• **Exercise aim**
Please show every line in the entries below that includes the word "models".

• **Available data**
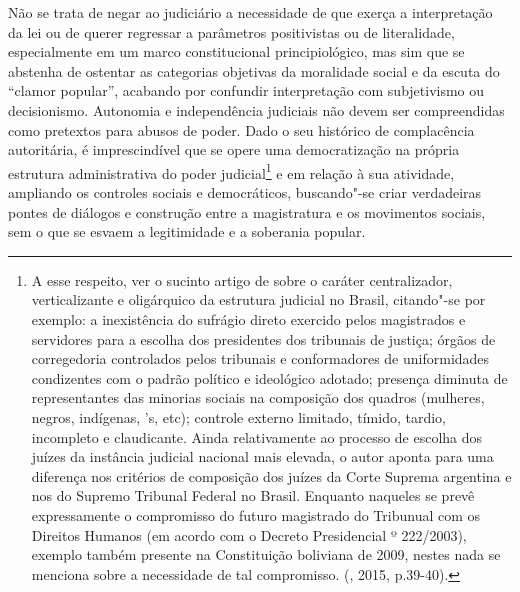 Não se trata de negar ao judiciário a necessidade de que exerça a
interpretação da lei ou de querer regressar a parâmetros positivistas ou
de literalidade, especialmente em um marco constitucional
principiológico, mas sim que se abstenha de ostentar as categorias
objetivas da moralidade social e da escuta do ``clamor popular'', acabando
por confundir interpretação com subjetivismo ou decisionismo. Autonomia
e independência judiciais não devem ser compreendidas como pretextos
para abusos de poder. Dado o seu histórico de complacência autoritária,
é imprescindível que se opere uma democratização na própria estrutura
administrativa do poder judicial\footnote{A esse respeito, ver o sucinto
  artigo de  sobre o caráter centralizador, verticalizante
  e oligárquico da estrutura judicial no Brasil, citando"-se por exemplo:
  a inexistência do sufrágio direto exercido pelos magistrados e
  servidores para a escolha dos presidentes dos tribunais de justiça;
  órgãos de corregedoria controlados pelos tribunais e conformadores de
  uniformidades condizentes com o padrão político e ideológico adotado;
  presença diminuta de representantes das minorias sociais na composição
  dos quadros (mulheres, negros, indígenas, 's, etc); controle
  externo limitado, tímido, tardio, incompleto e claudicante. Ainda
  relativamente ao processo de escolha dos juízes da instância judicial
  nacional mais elevada, o autor aponta para uma diferença nos critérios
  de composição dos juízes da Corte Suprema argentina e nos do Supremo
  Tribunal Federal no Brasil. Enquanto naqueles se prevê expressamente o
  compromisso do futuro magistrado do Tribunual com os Direitos Humanos
  (em acordo com o Decreto Presidencial º 222/2003), exemplo também
  presente na Constituição boliviana de 2009, nestes nada se menciona
  sobre a necessidade de tal compromisso. (, 2015,
  p.39-40).} e em relação à sua atividade, ampliando os controles
sociais e democráticos, buscando"-se criar verdadeiras pontes de diálogos
e construção entre a magistratura e os movimentos sociais, sem o que se
esvaem a legitimidade e a soberania popular.

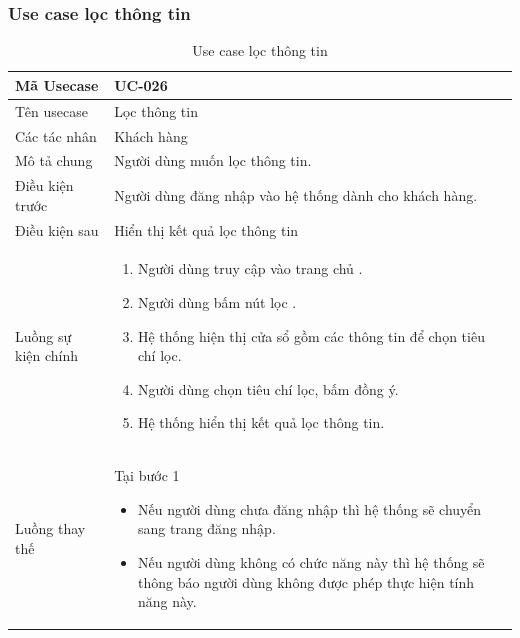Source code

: \documentclass[12pt,a4paper]{article}
\begin{document}
    \subsubsection*{Use case lọc thông tin}
    \begin{table}[H]
        \centering
        \begin{tabular}{|p{3.5cm}|p{11.5cm}|c|}
            \hline
            Mã Usecase      & UC-026                                                 \\
            \hline
            Tên usecase     & Lọc thông tin                                          \\
            \hline
            Các tác nhân    & Khách hàng                                             \\
            \hline
            Mô tả chung     & Người dùng muốn lọc thông tin.                         \\
            \hline

            Điều kiện trước & Người dùng đăng nhập vào hệ thống dành cho khách hàng. \\
            \hline

            Điều kiện sau   & Hiển thị kết quả lọc thông tin                         \\
            \hline

            Luồng sự kiện chính & \vspace{-.8cm}\begin{enumerate}
                                                    \item Người dùng truy cập vào trang chủ .
                                                    \item Người dùng bấm nút lọc .
                                                    \item Hệ thống hiện thị cửa sổ gồm các thông tin để chọn tiêu chí lọc.
                                                    \item Người dùng chọn tiêu chí lọc, bấm đồng ý.
                                                    \item Hệ thống hiển thị kết quả lọc thông tin.
            \end{enumerate}
            \\
            \hline
            Luồng thay thế & Tại bước 1\newline
            \vspace{-.8cm}\begin{itemize}
                              \item Nếu người dùng chưa đăng nhập thì hệ thống sẽ chuyển sang trang đăng nhập.
                              \item Nếu người dùng không có chức năng này thì hệ thống sẽ thông báo người dùng không được phép thực hiện tính năng này.
            \end{itemize}

            \\ \hline
        \end{tabular}
        \caption{Use case lọc thông tin}

    \end{table}
\end{document}
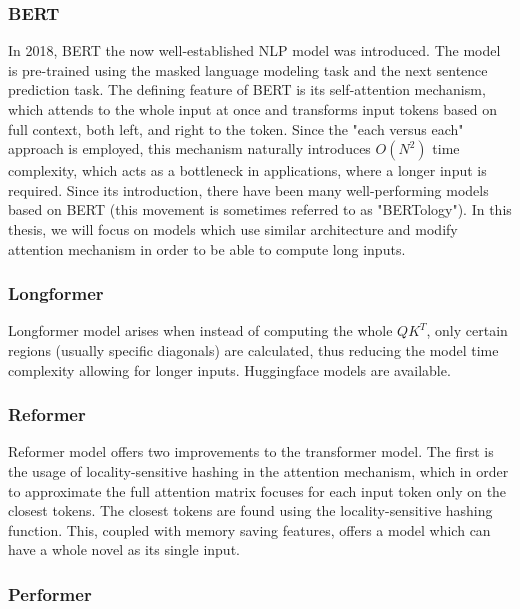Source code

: \subsubsection{BERT}
In 2018, BERT \citep{bert} the now well-established NLP model was introduced. The model is pre-trained using the masked language modeling task and the next sentence prediction task.
The defining feature of BERT is its self-attention mechanism, which attends to the whole input at once and transforms input tokens based on full context, both left, and right to the token.
Since the "each versus each" approach is employed, this mechanism naturally introduces $O(N^2)$ time complexity, which acts as a bottleneck in applications, where a longer input is required.
Since its introduction, there have been many well-performing models based on BERT (this movement is sometimes referred to as "BERTology").
In this thesis, we will focus on models which use similar architecture and modify attention mechanism in order to be able to compute long inputs.

\subsubsection{Longformer}

Longformer model \citep{longformer} arises when instead of computing the whole $QK^T$, only certain regions (usually specific diagonals) are calculated, thus reducing the model time complexity allowing for longer inputs.
Huggingface models are available.

\subsubsection{Reformer}

Reformer model \citep{reformer} offers two improvements to the transformer model.
The first is the usage of locality-sensitive hashing in the attention mechanism, which in order to approximate the full attention matrix focuses for each input token only on the closest tokens.
The closest tokens are found using the locality-sensitive hashing function.
This, coupled with memory saving features, offers a model which can have a whole novel as its single input.

\subsubsection{Performer}

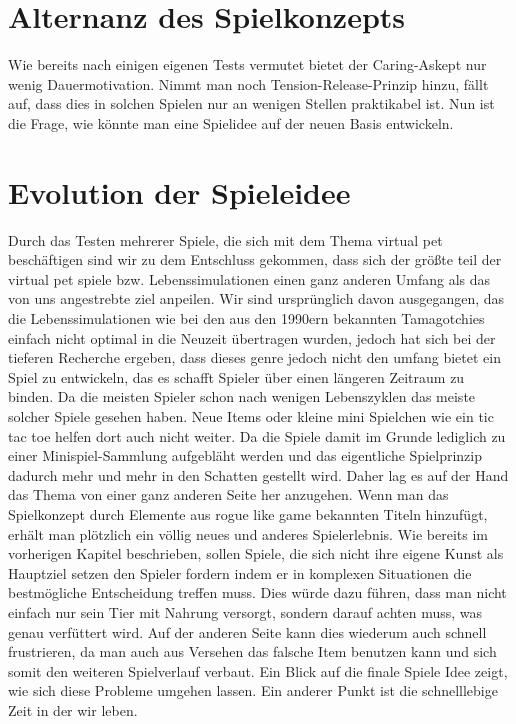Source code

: \section{Alternanz des Spielkonzepts}

Wie bereits nach einigen eigenen Tests vermutet bietet der Caring-Askept nur wenig Dauermotivation. 
Nimmt man noch Tension-Release-Prinzip hinzu, fällt auf, dass dies in solchen Spielen nur an wenigen Stellen praktikabel ist.
Nun ist die Frage, wie könnte man eine Spielidee auf der neuen Basis entwickeln.




\section{Evolution der Spieleidee} 
Durch das Testen mehrerer Spiele, die sich mit dem Thema virtual pet beschäftigen sind wir zu dem Entschluss gekommen,  dass sich der größte teil der virtual pet spiele bzw. Lebenssimulationen einen ganz anderen Umfang als das von uns angestrebte ziel anpeilen. Wir sind ursprünglich davon ausgegangen, das die Lebenssimulationen wie bei den aus den 1990ern bekannten Tamagotchies einfach nicht optimal in die Neuzeit übertragen wurden, jedoch hat sich bei der tieferen Recherche ergeben, dass dieses genre jedoch nicht den umfang bietet ein Spiel zu entwickeln, das es schafft Spieler über einen längeren Zeitraum zu binden. Da die meisten Spieler schon nach wenigen Lebenszyklen das meiste solcher Spiele gesehen haben. Neue Items oder kleine mini Spielchen wie ein tic tac toe helfen dort auch nicht weiter. Da die Spiele damit im Grunde lediglich zu einer Minispiel-Sammlung aufgebläht werden und das eigentliche Spielprinzip dadurch mehr und mehr in den Schatten gestellt wird. Daher lag es auf der Hand das Thema von einer ganz anderen Seite her anzugehen. Wenn man das Spielkonzept durch Elemente aus rogue like game bekannten Titeln hinzufügt, erhält man plötzlich ein völlig neues und anderes Spielerlebnis.
Wie bereits im vorherigen Kapitel beschrieben, sollen Spiele, die sich nicht ihre eigene Kunst als Hauptziel setzen den Spieler fordern indem er in komplexen Situationen die bestmögliche Entscheidung treffen muss. Dies würde dazu führen, dass man nicht einfach nur sein Tier mit Nahrung versorgt, sondern darauf achten muss, was genau verfüttert wird. 
Auf der anderen Seite kann dies wiederum auch schnell frustrieren, da man auch aus Versehen das falsche Item benutzen kann und sich somit den weiteren Spielverlauf verbaut.
Ein Blick auf die finale Spiele Idee zeigt, wie sich diese Probleme umgehen lassen. 
Ein anderer Punkt ist die schnelllebige Zeit in der wir leben.





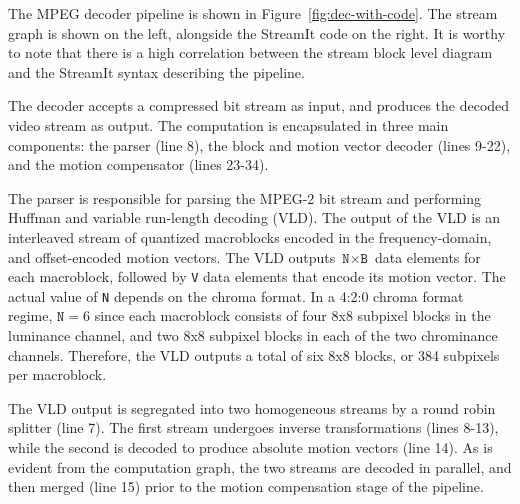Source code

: \begin{figure*}[t]
  \centerline{}
  \caption{MPEG-2 decoder block diagram and corresponding StreamIt code.}
  \label{fig:dec-with-code}
\end{figure*}


The MPEG decoder pipeline is shown in
Figure~\ref{fig:dec-with-code}. The stream graph is shown on the left,
alongside the StreamIt code on the right. It is worthy to note that
there is a high correlation between the stream block level diagram and
the StreamIt syntax describing the pipeline.

The decoder accepts a compressed bit stream as input, and produces the
decoded video stream as output. The computation is encapsulated in
three main components: the parser (line 8), the block and motion vector
decoder (lines 9-22), and the motion compensator (lines 23-34).

The parser is responsible for parsing the MPEG-2 bit stream and
performing Huffman and variable run-length decoding (VLD). The output
of the VLD is an interleaved stream of quantized macroblocks encoded
in the frequency-domain, and offset-encoded motion vectors. The VLD
outputs $\texttt{N}\times\texttt{B}$ data elements for each
macroblock, followed by \texttt{V} data elements that encode its
motion vector. The actual value of \texttt{N} depends on the chroma
format. In a 4:2:0 chroma format regime, $\texttt{N}=6$ since each
macroblock consists of four 8x8 subpixel blocks in the luminance channel,
and two 8x8 subpixel blocks in each of the two chrominance
channels. Therefore, the VLD outputs a total of six 8x8 blocks,
or 384 subpixels per macroblock.

The VLD output is segregated into two homogeneous streams by a
round robin splitter (line 7). The first stream undergoes inverse
transformations (lines 8-13), while the second is decoded to produce
absolute motion vectors (line 14). As is evident from the computation
graph, the two streams are decoded in parallel, and then merged (line
15) prior to the motion compensation stage of the pipeline.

• **Output of the exercise**
Since its introduction, there have been many well-performing models based on BERT (this movement is sometimes referred to as "BERTology").
In this thesis, we will focus on models which use similar architecture and modify attention mechanism in order to be able to compute long inputs.
Huggingface models are available.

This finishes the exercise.